With every revolution—as in all these countries—come rumors that some American company is back of it, financing a new régime as the cheapest road to new concessions. The rumors are so recurrent that some of them are probably true. But the Honduraneans as a whole are rather fond of insurrection, whether started by foreigners or by their own countrymen. Living in a country for the most part unfertile and unproductive, whose resources can be developed only by much toil and trouble, they find it easier to leave constructive work to the gringo, while they squabble among themselves for control of the government.
XII
January first arrived, and Congress met.
I went to the Capitol with Mario Ribas, who was the Associated Press Correspondent and the editor of Tegucigalpa’s leading magazine. He was a Spaniard and a neutral in politics.
“If any one starts shooting,” he advised, “the quickest way out of the building is that of sliding down the shed, running across the patio, and climbing over the roof.”

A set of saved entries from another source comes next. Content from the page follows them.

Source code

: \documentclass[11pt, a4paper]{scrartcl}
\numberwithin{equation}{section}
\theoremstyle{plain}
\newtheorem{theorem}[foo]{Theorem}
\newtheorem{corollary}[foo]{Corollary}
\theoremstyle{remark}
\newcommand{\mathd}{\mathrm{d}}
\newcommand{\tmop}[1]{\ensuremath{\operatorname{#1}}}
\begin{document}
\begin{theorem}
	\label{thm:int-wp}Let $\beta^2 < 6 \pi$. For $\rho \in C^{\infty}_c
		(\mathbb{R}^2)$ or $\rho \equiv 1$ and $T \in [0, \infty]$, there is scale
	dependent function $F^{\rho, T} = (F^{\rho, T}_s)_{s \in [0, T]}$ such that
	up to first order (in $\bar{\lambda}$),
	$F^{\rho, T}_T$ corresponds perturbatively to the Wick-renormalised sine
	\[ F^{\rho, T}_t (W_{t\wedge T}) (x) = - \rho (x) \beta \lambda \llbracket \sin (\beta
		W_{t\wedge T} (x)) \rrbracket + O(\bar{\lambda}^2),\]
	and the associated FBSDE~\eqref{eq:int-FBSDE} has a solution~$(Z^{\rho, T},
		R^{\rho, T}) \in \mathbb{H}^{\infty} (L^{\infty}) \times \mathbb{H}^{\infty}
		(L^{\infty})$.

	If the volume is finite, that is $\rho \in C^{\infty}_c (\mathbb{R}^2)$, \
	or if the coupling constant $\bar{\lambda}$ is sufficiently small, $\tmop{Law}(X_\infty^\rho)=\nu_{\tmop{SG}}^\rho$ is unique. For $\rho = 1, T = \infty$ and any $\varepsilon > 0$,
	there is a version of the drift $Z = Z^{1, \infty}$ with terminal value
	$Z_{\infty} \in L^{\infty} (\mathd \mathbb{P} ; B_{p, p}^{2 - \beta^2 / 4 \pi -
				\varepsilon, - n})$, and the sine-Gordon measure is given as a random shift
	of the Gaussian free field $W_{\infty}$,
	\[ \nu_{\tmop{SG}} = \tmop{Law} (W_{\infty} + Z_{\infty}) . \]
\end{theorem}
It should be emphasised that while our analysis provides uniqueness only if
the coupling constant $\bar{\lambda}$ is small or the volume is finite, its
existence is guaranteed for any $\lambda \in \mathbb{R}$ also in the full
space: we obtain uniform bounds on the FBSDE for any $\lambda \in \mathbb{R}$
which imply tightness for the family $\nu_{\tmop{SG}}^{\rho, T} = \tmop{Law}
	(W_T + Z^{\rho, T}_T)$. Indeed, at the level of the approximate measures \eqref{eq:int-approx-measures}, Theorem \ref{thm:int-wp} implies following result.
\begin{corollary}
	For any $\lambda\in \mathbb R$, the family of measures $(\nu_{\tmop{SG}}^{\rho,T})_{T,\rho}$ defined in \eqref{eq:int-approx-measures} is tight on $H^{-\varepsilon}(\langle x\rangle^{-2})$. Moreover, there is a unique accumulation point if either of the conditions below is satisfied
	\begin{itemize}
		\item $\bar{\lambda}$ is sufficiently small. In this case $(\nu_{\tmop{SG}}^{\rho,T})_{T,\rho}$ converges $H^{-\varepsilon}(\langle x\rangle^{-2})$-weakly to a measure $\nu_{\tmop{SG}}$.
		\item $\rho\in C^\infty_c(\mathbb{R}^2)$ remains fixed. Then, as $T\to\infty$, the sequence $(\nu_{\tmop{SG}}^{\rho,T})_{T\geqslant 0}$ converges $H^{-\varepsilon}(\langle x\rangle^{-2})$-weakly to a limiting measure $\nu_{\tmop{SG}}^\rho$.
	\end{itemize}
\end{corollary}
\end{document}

The legislators met in a long, narrow room filled with plain wooden benches. On the wall were the pictures of former presidents, almost none of whom had been able to finish his term before succeeded by one of the others. The chamber’s only real embellishments were the many flags and draperies of blue and white that hung from the ceiling.
At the entrance was a company of boy soldiers from the military school—none of them twenty years of age, but considered the most dependable of the government troops. Their officers scanned every one who entered the Capitol, but they knew Ribas, and passed us without question.

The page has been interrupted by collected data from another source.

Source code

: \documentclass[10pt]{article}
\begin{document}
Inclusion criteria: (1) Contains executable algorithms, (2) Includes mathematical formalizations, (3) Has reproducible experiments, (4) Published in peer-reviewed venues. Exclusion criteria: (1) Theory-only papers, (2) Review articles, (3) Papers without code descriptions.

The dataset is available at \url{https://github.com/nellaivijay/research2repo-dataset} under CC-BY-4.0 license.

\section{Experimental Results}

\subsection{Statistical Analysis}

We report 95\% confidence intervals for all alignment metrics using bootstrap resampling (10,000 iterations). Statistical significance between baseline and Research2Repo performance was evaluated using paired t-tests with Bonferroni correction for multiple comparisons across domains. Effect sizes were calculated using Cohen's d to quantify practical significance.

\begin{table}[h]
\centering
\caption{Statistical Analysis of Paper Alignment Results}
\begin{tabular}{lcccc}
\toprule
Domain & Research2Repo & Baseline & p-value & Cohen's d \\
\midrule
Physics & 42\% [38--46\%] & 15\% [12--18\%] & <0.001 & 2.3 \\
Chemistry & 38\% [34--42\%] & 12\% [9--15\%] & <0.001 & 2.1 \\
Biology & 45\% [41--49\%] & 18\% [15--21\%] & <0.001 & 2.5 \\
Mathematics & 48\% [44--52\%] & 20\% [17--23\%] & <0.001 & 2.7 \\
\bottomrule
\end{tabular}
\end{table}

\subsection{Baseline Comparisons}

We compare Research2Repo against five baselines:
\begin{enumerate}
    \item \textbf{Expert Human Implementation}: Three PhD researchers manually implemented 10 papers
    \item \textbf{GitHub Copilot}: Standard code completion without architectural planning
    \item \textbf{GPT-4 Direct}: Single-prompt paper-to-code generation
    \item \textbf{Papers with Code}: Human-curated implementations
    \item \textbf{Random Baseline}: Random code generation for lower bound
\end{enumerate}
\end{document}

The congressmen assembled gradually, each of them appearing a trifle nervous. They wore high hats and Prince Albert coats, but a suspicious bulge at the hip testified that each was ready for a possible emergency, and when a coat swung accidentally open, one caught a glimpse of a well-filled cartridge belt.

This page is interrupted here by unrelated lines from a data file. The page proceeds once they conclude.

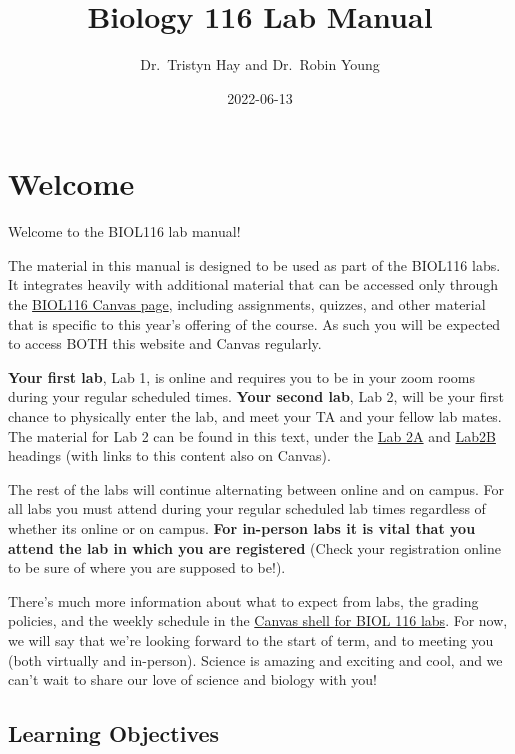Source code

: \documentclass[
]{book}
\title{Biology 116 Lab Manual}
\author{Dr.~Tristyn Hay and Dr.~Robin Young}
\date{2022-06-13}
\begin{document}
\maketitle

{
\setcounter{tocdepth}{1}
\tableofcontents
}
\hypertarget{welcome}{%
\chapter*{Welcome}\label{welcome}}

Welcome to the BIOL116 lab manual!

The material in this manual is designed to be used as part of the BIOL116 labs. It integrates heavily with additional material that can be accessed only through the \href{https://canvas.ubc.ca/courses/94572}{BIOL116 Canvas page}, including assignments, quizzes, and other material that is specific to this year's offering of the course. As such you will be expected to access BOTH this website and Canvas regularly.

\textbf{Your first lab}, Lab 1, is online and requires you to be in your zoom rooms during your regular scheduled times. \textbf{Your second lab}, Lab 2, will be your first chance to physically enter the lab, and meet your TA and your fellow lab mates. The material for Lab 2 can be found in this text, under the \href{https://ubco-biology.github.io/BIOL-116-Lab-Manual/the-process-of-science.html}{Lab 2A} and \href{https://ubco-biology.github.io/BIOL-116-Lab-Manual/research-project.html}{Lab2B} headings (with links to this content also on Canvas).

The rest of the labs will continue alternating between online and on campus. For all labs you must attend during your regular scheduled lab times regardless of whether its online or on campus. \textbf{For in-person labs it is vital that you attend the lab in which you are registered} (Check your registration online to be sure of where you are supposed to be!).

There's much more information about what to expect from labs, the grading policies, and the weekly schedule in the \href{https://canvas.ubc.ca}{Canvas shell for BIOL 116 labs}. For now, we will say that we're looking forward to the start of term, and to meeting you (both virtually and in-person). Science is amazing and exciting and cool, and we can't wait to share our love of science and biology with you!

\hypertarget{learning-objectives}{%
\section*{Learning Objectives}\label{learning-objectives}}
\end{document}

Still, the first day passed without disturbance. There was a slight row when the august body voted down a motion to make some trifling alteration to the minutes of the last meeting. The deputy whose motion was defeated rose indignantly. With the amazing sensitiveness of the Latin-American, he felt that he had been personally insulted. Furiously he turned and stamped out of Congress, seizing his hat and cane from the rack outside, and knocking down the hats of several other deputies in his haste. They all rushed out, picked up their hats, wiped off the dust, and hung them up again. Then the meeting resumed, interrupted by other slight rows, as other men took offense because their suggestions were not received enthusiastically, and followed the exit of the first.